Over the last few days, some additional information has emerged on the operation of the Local Property Tax, from Ministerial responses in the Dail, media coverage and requests for clarification from us on behalf of members.
Householders will receive letters from revenue during the first two weeks of March. These letters will contain an LPT return, guidance notes on valuations and on the completion of the return, and an estimated valuation from Revenue. Approximately 1.6 million letters will be issued over this period.
The register used in this mailshot is being derived from the Local Government Management Agency database (used for the Household Charge), Revenues own listings and also information from the utility providers, for example the ESB. Because of the variety of sources used, it is almost inevitable that there will be errors. Because of the volume of taxpayers involved, even a small error percentage will affect large number of people – a 5% error rate would involve 80,000 taxpayers. The self-assessment nature of the tax requires that recipients of incorrect letters notify Revenue of the mistakes. An incorrect valuation will necessitate displacing the Revenue Estimate in the correspondence with a more accurate determination of which band the property falls into. If correspondence in relation to a property is received, where the recipient is not the owner, that issue will also have to be addressed. Revenue are likely to seek some documentary evidence in this kind of situation.
We understand that the Revenue guidelines will include drawing property owners’ attention to the Property Services Regulatory Authority property price register (http://www.propertypriceregister.ie/) and a method to help property owners establish average/indicative values for properties in different locations.
In addition to stamp duty records and other valuation data, other data sources being assembled include:
- The Geo-Directory produced by Ordinance Survey Ireland and An Post, which provides information on property location and type.
- Spatially derived data that indicate relative distances of all residential properties (using GeoDirectory) to a series of key amenities and services (transport, health, education, retail, emergency services etc).
Revenue is geographically linking data to publicly available sources such as the Central Statistic Office Census 2011 results at small area level and the 2011 Pobal HP Deprivation index.
We also gather that the Citizens’ Information Bureau has agreed to assist property owners in completing their LPT returns.
Lands, gardens etc
The approach being taken is very similar to the approach taken in arriving at the exempt amount for CGT Principal Private Residence relief.
A residential property is defined in the Local Property Tax legislation to include not just the dwelling house itself but also any other buildings or structures and any land that, in a broad sense, belongs with the dwelling house and that are enjoyed as an amenity rather than used for a commercial purpose. These are regarded as an intrinsic part of the dwelling house. Such buildings or structures would include, for example, garages, sheds, outhouses, greenhouses and tennis courts. Land would include driveways, yards, gardens, woodland and lakes. Thus, in the case of a farmhouse, any land used for farming purposes will not be included in the chargeable value of the farmhouse.

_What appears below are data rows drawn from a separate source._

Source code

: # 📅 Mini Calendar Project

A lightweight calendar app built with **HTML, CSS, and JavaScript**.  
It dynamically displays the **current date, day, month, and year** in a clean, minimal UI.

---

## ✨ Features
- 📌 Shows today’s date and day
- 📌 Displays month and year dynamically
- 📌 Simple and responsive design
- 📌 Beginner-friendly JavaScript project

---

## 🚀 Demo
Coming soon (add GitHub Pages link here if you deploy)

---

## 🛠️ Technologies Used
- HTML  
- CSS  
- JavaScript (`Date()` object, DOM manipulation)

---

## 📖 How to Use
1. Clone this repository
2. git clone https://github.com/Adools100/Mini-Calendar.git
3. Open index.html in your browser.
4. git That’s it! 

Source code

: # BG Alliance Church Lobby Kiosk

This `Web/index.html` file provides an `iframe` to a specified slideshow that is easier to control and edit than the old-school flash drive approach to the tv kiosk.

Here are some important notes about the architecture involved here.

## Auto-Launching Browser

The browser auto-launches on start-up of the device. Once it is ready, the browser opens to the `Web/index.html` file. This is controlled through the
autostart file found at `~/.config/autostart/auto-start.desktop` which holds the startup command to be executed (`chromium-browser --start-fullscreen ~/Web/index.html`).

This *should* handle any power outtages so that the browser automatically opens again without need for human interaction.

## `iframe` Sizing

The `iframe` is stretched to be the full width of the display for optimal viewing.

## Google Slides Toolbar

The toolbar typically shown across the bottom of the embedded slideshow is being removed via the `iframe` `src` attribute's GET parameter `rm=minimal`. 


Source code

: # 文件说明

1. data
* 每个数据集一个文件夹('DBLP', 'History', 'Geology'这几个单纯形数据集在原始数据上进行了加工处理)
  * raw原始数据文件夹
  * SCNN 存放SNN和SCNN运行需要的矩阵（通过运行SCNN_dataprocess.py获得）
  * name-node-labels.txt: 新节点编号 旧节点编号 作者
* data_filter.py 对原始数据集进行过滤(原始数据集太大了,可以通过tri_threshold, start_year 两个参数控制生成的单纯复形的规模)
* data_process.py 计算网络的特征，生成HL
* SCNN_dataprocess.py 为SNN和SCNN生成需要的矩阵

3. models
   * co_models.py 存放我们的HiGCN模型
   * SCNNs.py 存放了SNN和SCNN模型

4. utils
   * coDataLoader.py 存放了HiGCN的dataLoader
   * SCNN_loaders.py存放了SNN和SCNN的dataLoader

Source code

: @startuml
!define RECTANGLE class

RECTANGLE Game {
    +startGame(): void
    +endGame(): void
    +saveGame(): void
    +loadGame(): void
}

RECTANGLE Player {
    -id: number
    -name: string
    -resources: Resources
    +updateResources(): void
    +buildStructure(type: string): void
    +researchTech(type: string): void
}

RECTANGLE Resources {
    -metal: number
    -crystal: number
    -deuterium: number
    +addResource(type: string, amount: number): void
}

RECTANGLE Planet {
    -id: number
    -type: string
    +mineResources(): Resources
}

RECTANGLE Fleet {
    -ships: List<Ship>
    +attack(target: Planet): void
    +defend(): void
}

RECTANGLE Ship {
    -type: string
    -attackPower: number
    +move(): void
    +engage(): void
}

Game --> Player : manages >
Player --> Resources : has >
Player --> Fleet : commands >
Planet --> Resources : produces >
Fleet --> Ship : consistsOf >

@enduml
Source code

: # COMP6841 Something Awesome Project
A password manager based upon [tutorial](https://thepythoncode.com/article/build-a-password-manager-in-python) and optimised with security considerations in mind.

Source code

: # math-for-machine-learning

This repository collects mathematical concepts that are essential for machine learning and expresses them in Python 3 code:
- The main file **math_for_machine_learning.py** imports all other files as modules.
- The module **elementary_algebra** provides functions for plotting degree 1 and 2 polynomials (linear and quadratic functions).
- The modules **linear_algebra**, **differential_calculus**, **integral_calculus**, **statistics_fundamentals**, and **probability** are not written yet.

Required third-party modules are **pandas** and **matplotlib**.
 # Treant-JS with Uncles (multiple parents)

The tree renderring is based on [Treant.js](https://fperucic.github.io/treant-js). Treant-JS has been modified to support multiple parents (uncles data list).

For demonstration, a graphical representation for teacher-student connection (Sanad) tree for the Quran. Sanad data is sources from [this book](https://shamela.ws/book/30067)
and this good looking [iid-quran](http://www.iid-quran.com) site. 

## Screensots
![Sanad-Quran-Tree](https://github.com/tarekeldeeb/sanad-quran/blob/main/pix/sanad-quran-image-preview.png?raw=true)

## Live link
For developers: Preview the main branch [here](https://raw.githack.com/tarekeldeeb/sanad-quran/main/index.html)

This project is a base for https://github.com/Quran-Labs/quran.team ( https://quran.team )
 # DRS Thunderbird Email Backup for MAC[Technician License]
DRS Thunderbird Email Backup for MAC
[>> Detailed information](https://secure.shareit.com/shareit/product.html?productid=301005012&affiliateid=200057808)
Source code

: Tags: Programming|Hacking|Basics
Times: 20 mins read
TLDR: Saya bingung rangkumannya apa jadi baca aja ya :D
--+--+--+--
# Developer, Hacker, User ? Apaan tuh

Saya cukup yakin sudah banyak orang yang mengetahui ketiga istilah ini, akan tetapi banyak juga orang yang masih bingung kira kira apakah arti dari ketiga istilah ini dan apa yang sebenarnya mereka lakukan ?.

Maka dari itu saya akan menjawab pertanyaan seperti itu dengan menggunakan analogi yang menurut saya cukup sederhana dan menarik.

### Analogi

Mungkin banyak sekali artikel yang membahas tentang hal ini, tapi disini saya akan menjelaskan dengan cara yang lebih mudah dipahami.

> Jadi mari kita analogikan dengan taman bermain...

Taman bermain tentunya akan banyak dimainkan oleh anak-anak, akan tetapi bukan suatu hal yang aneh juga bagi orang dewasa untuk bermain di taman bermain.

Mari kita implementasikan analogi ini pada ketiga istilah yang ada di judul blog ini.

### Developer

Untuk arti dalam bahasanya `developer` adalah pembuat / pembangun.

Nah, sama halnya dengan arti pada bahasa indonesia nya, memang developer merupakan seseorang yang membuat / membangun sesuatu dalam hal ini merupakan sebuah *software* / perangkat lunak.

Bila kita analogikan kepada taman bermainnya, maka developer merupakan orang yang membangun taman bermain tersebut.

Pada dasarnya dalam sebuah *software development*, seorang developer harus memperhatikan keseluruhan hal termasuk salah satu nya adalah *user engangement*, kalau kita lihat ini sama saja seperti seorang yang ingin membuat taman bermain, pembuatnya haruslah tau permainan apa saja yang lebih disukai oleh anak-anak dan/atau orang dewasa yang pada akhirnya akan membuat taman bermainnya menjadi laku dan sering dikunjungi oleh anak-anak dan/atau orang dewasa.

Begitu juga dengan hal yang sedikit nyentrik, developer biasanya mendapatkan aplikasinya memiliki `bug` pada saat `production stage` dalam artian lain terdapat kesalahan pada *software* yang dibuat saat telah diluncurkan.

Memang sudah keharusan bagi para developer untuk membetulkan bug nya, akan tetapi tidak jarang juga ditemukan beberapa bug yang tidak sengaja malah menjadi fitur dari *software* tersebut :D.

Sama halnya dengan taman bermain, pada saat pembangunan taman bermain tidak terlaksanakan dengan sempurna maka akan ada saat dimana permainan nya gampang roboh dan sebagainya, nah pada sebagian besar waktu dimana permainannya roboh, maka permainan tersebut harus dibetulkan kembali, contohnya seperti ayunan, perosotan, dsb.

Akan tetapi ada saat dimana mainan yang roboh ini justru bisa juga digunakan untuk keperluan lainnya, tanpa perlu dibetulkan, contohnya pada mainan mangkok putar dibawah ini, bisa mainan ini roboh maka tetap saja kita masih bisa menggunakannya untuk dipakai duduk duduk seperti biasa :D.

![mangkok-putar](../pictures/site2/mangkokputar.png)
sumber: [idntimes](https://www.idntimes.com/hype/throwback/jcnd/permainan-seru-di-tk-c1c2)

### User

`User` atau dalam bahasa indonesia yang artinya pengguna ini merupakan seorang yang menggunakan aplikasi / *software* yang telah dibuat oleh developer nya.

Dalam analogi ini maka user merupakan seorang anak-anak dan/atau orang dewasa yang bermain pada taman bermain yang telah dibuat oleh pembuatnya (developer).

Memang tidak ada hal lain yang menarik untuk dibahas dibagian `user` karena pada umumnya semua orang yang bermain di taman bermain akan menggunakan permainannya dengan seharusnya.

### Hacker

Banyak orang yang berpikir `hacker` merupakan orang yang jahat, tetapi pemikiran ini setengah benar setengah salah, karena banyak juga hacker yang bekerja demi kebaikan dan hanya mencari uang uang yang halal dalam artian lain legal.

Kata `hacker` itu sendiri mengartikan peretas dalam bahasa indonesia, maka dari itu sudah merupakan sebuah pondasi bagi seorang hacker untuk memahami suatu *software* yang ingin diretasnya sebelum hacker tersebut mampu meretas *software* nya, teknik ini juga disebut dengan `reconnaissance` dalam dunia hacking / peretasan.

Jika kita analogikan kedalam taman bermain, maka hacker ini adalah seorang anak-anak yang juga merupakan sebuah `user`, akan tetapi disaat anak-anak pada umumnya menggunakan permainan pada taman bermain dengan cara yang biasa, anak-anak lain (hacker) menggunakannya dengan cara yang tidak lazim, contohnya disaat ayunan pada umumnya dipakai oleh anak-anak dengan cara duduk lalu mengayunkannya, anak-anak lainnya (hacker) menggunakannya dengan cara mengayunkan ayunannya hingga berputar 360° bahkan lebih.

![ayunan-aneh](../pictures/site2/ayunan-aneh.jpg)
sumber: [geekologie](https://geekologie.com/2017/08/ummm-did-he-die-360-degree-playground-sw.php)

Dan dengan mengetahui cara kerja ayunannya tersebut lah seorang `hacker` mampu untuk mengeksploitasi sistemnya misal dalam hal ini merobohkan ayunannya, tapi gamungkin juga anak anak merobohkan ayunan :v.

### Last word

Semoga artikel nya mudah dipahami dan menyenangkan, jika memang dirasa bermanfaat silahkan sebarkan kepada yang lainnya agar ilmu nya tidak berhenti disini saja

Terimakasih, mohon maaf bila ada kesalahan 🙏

There is no limit placed on the extent of the area that is occupied by buildings and structures, regardless of their distance from the dwelling house. However, the extent of any land that is to be included in the chargeable value of the residential property is limited to one acre.
Is social housing liable?
Under the Finance (Local Property Tax) Act 2012, owners of residential properties, including rental properties are liable to pay the local property tax. In the case of housing provided by local authorities and social housing organisations, the local authority or housing organisation is liable for the tax. However, an exemption from the tax applies where ownership is vested in a public body or an approved charitable body and used to for people with special accommodation needs.
A Parliamentary Question was raised in this regard which is reproduced here –
“Deputy Olivia Mitchell asked the Minister for Finance if the local property tax will be paid by the National Assets Management Agency and by the banks where residential properties are in their ownership; and if he will make a statement on the matter. [3154/13]
Minister for Finance (Deputy Michael Noonan): I have been informed by the Revenue Commissioners that the owner of a residential property is generally the liable person for the purposes of the charge to Local Property Tax. This is on the basis that he or she has the right to immediate possession of the property or is entitled to receive the rent if the property is rented rather than occupied by the owner. It is also on condition that no other significant long-term interest in the property has been created, such as a leasehold interest for at least 20 years, or a life tenancy. In such circumstances it is the lessee or the life tenant who is the liable person and not the owner. In most cases the role of the National Asset Management Agency (NAMA) is that of a secured lender; it is not the owner or operator of properties. Properties remain under the control of NAMA’s debtors and appointed receivers/administrators. Where these properties are subject to the Local Property Tax it will be the responsibility of the debtor or receiver to ensure compliance. However, there are occasions where NAMA takes residential properties directly onto its balance sheet.
Thus, where NAMA or a bank has such possession or right to receive rents in relation to a residential property they will be the liable person. Neither NAMA has nor the banks have any specific exemption from the Local Property Tax.”
Residential properties affected by pyrite
It seems that some houses subject to a certifiable level of pyritic heave should receive a waiver from the Local Property Tax. We understand that this issue will be addressed in the context of the Finance Bill.